It appears that the Cretaceous killer success of Jurassic World may have provided enough momentum to get a long-idle project about a gigantic prehistoric throwback of a shark to shallow waters. It is being reported that a film based on the bestselling novel, Meg is moving forward with none other than horror master, Eli Roth circling to take the helm.

According to a report from Variety, Warner Bros. is moving forward with a potential tentpole project in Meg, based on the 1997 series-spawning novel of the same name by Steve Alten. Residing in developmental purgatory for nearly two decades, the giant shark film will now look to move forward with the Hostel series and Cabin Fever mastermind, Eli Roth currently in talks to direct.

The atmosphere for such a project is ever-ripe with Jurassic World, which also showcased its own memorable sea monstrosity. Warner Bros. has been reportedly enthusiastic about the Meg script by Dean Georgaris, who wrote Lara Croft: Tomb Raider: The Cradle of Life and the reboot of The Manchurian Candidate. However, with Jurassic World’s $208.8 million opening weekend becoming nearly as awe-inspiring as the dinosaurs it showcased, there can be little doubt that efforts were expedited. Yet, the potential recruitment of Eli Roth to the director’s chair points to a darker direction than the Jurassic films; possibly indicating that we could be looking at a completely new take on the "giant creatures swallowing people whole" genre from the cinematic auteur of torture.

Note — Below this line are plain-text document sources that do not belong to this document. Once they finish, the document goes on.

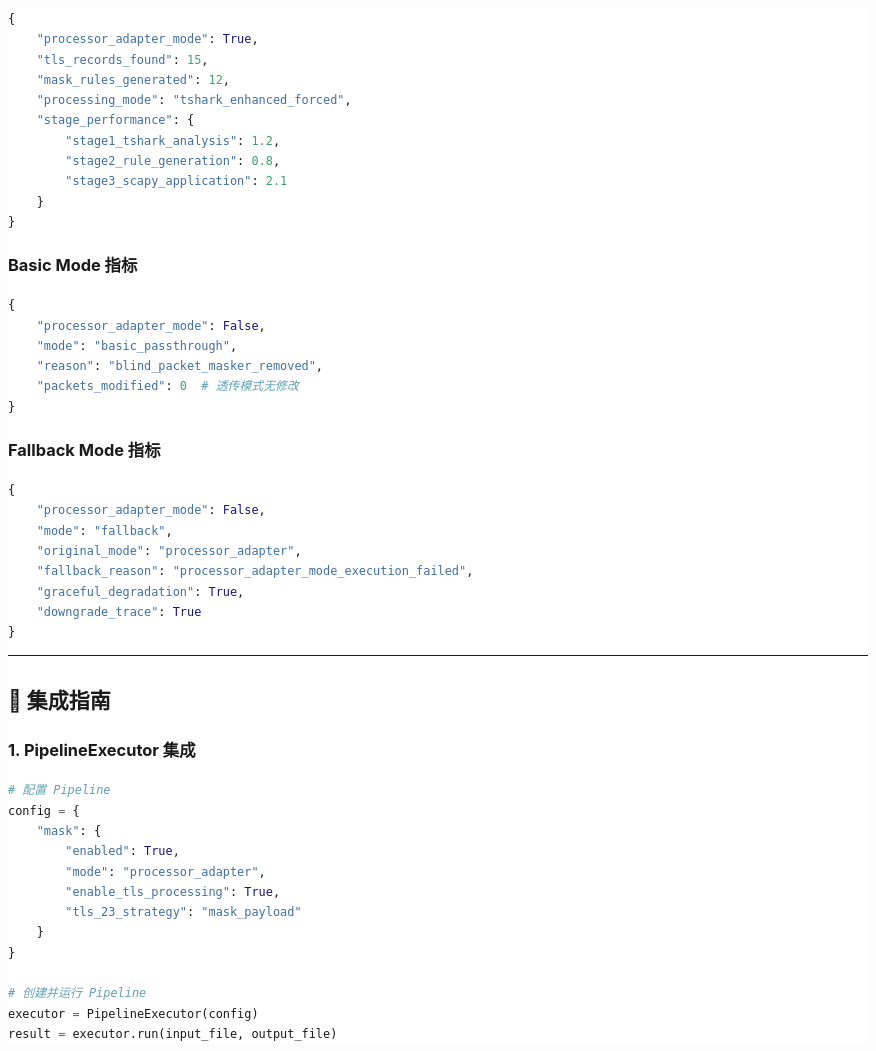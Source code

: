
 ```python
{
    "processor_adapter_mode": True,
    "tls_records_found": 15,
    "mask_rules_generated": 12,
    "processing_mode": "tshark_enhanced_forced",
    "stage_performance": {
        "stage1_tshark_analysis": 1.2,
        "stage2_rule_generation": 0.8,
        "stage3_scapy_application": 2.1
    }
}
```

### Basic Mode 指标

```python
{
    "processor_adapter_mode": False,
    "mode": "basic_passthrough",
    "reason": "blind_packet_masker_removed",
    "packets_modified": 0  # 透传模式无修改
}
```

### Fallback Mode 指标

```python
{
    "processor_adapter_mode": False,
    "mode": "fallback",
    "original_mode": "processor_adapter",
    "fallback_reason": "processor_adapter_mode_execution_failed",
    "graceful_degradation": True,
    "downgrade_trace": True
}
```

---

## 🔧 集成指南

### 1. PipelineExecutor 集成

```python
# 配置 Pipeline
config = {
    "mask": {
        "enabled": True,
        "mode": "processor_adapter",
        "enable_tls_processing": True,
        "tls_23_strategy": "mask_payload"
    }
}

# 创建并运行 Pipeline
executor = PipelineExecutor(config)
result = executor.run(input_file, output_file)
```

Alten’s Meg book series follows a protagonist in a former U.S. Navy submersible pilot with a paleontology Ph.D. named Jonas Taylor who’s looking to prove that a horrible encounter years earlier with an ancient species of shark was, indeed, not just the worst big fish story ever. His obsession leads him seven miles down the Mariana Trench to pursue the titular terror, the Carcharadon Megalodon; a prehistoric 60 foot, 70,000 pound Great White Shark with 7 inch long serrated teeth attached to jaws that open wide enough to swallow six grown men in one bite. What happens from there is full of dreadful, deep sea torment filled with human-chummed waters and over-the-top twists and turns. Watch this trailer below for a recent anniversary edition of the book to get a better feel for the property.



While detractors of Alten’s Meg novels have criticized their superficiality and loose research, fans have found the mix between fact and fiction workable enough to enjoy the novels for their element of pure excitement. It will certainly be interesting to see exactly how Meg can translate to the big screen; especially given its possible creative captain in Roth. If the film is, indeed, capitalizing on Jurassic momentum, then the brooding claustrophobic scarlet-soaked calamity of R-rated revulsion one might mentally evoke with the name, "Eli Roth" might just render such momentum moot. Thus, we might be witnessing Roth turning over a new mainstream leaf.

While nothing as far as production or release dates have been set for Meg, you can catch Eli Roth’s upcoming latest work starring Keanu Reeves as a femme fatale-plagued family man in Knock Knock, which will see its wide release sometime later this year.